Dataset entries:
====
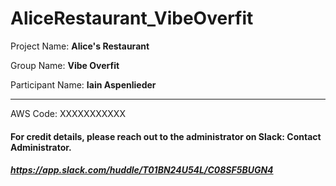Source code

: # AliceRestaurant_VibeOverfit


Project Name: **Alice's Restaurant**

Group Name: **Vibe Overfit**

Participant Name: **Iain Aspenlieder**

-------------------------------------

AWS Code: XXXXXXXXXXX

#### For credit details, please reach out to the administrator on Slack: Contact Administrator.
##### https://app.slack.com/huddle/T01BN24U54L/C08SF5BUGN4

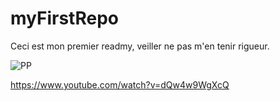 # myFirstRepo

Ceci est mon premier readmy, veiller ne pas m'en tenir rigueur.

![PP](https://user-images.githubusercontent.com/93199510/188627902-3c4263af-fa14-44a2-a337-a29638b6cd14.png)

https://www.youtube.com/watch?v=dQw4w9WgXcQ


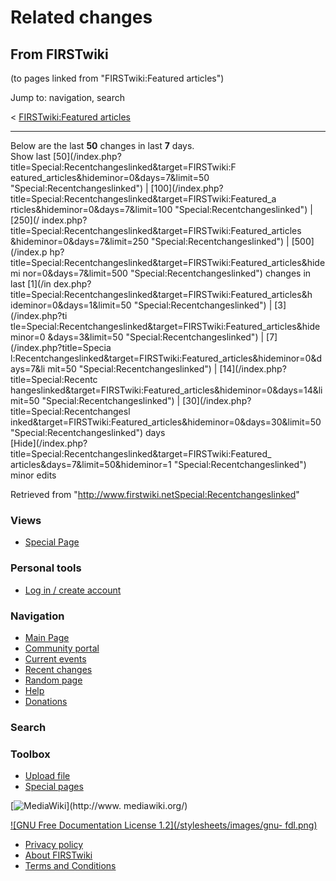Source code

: # Related changes

## From FIRSTwiki

(to pages linked from "FIRSTwiki:Featured articles")

Jump to: navigation, search

< [FIRSTwiki:Featured articles](/index.php?title=FIRSTwiki:Featured_articles&redirect=no "FIRSTwiki:Featured articles")

--------------------------------------------------------------------------------

Below are the last **50** changes in last **7** days.<br>
Show last [50](/index.php?title=Special:Recentchangeslinked&target=FIRSTwiki:F
eatured_articles&hideminor=0&days=7&limit=50 "Special:Recentchangeslinked") | [100](/index.php?title=Special:Recentchangeslinked&target=FIRSTwiki:Featured_a
rticles&hideminor=0&days=7&limit=100 "Special:Recentchangeslinked") | [250](/
index.php?title=Special:Recentchangeslinked&target=FIRSTwiki:Featured_articles
&hideminor=0&days=7&limit=250 "Special:Recentchangeslinked") | [500](/index.p
hp?title=Special:Recentchangeslinked&target=FIRSTwiki:Featured_articles&hidemi
nor=0&days=7&limit=500 "Special:Recentchangeslinked") changes in last [1](/in
dex.php?title=Special:Recentchangeslinked&target=FIRSTwiki:Featured_articles&h
ideminor=0&days=1&limit=50 "Special:Recentchangeslinked") | [3](/index.php?ti
tle=Special:Recentchangeslinked&target=FIRSTwiki:Featured_articles&hideminor=0
&days=3&limit=50 "Special:Recentchangeslinked") | [7](/index.php?title=Specia
l:Recentchangeslinked&target=FIRSTwiki:Featured_articles&hideminor=0&days=7&li
mit=50 "Special:Recentchangeslinked") | [14](/index.php?title=Special:Recentc
hangeslinked&target=FIRSTwiki:Featured_articles&hideminor=0&days=14&limit=50 "Special:Recentchangeslinked") | [30](/index.php?title=Special:Recentchangesl
inked&target=FIRSTwiki:Featured_articles&hideminor=0&days=30&limit=50 "Special:Recentchangeslinked") days<br>
[Hide](/index.php?title=Special:Recentchangeslinked&target=FIRSTwiki:Featured_
articles&days=7&limit=50&hideminor=1 "Special:Recentchangeslinked") minor edits

Retrieved from "<http://www.firstwiki.netSpecial:Recentchangeslinked>"

### Views

- [Special Page](Special:Recentchangeslinked/FIRSTwiki:Featured_articles)

### Personal tools

- [Log in / create account](/index.php?title=Special:Userlogin&returnto=Special:Recentchangeslinked)

[](Main_Page "Main Page")

### Navigation

- [Main Page](Main_Page)
- [Community portal](FIRSTwiki:Community_portal)
- [Current events](Current_events)
- [Recent changes](Special:Recentchanges)
- [Random page](Special:Random)
- [Help](Help:Contents)
- [Donations](FIRSTwiki:Site_support)

### Search

### Toolbox

- [Upload file](Special:Upload)
- [Special pages](Special:Specialpages)

[![MediaWiki](/skins/common/images/poweredby_mediawiki_88x31.png)](http://www.
mediawiki.org/)

[![GNU Free Documentation License 1.2](/stylesheets/images/gnu-
fdl.png)](http://www.gnu.org/copyleft/fdl.html)

- [Privacy policy](FIRSTwiki:Privacy_policy "FIRSTwiki:Privacy policy")
- [About FIRSTwiki](FIRSTwiki:About "FIRSTwiki:About")
- [Terms and Conditions](FIRSTwiki:Terms_and_conditions "FIRSTwiki:Terms and conditions")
====
> [Required work] Exactly and only the lines from the top of the records down to the line containing "##### https://app.slack.com/huddle/T01BN24U54L/C08SF5BUGN4" should be transcribed, please, without the pictures.

> [Written solution]
Source code

: # AliceRestaurant_VibeOverfit


Project Name: **Alice's Restaurant**

Group Name: **Vibe Overfit**

Participant Name: **Iain Aspenlieder**

-------------------------------------

AWS Code: XXXXXXXXXXX

#### For credit details, please reach out to the administrator on Slack: Contact Administrator.
##### https://app.slack.com/huddle/T01BN24U54L/C08SF5BUGN4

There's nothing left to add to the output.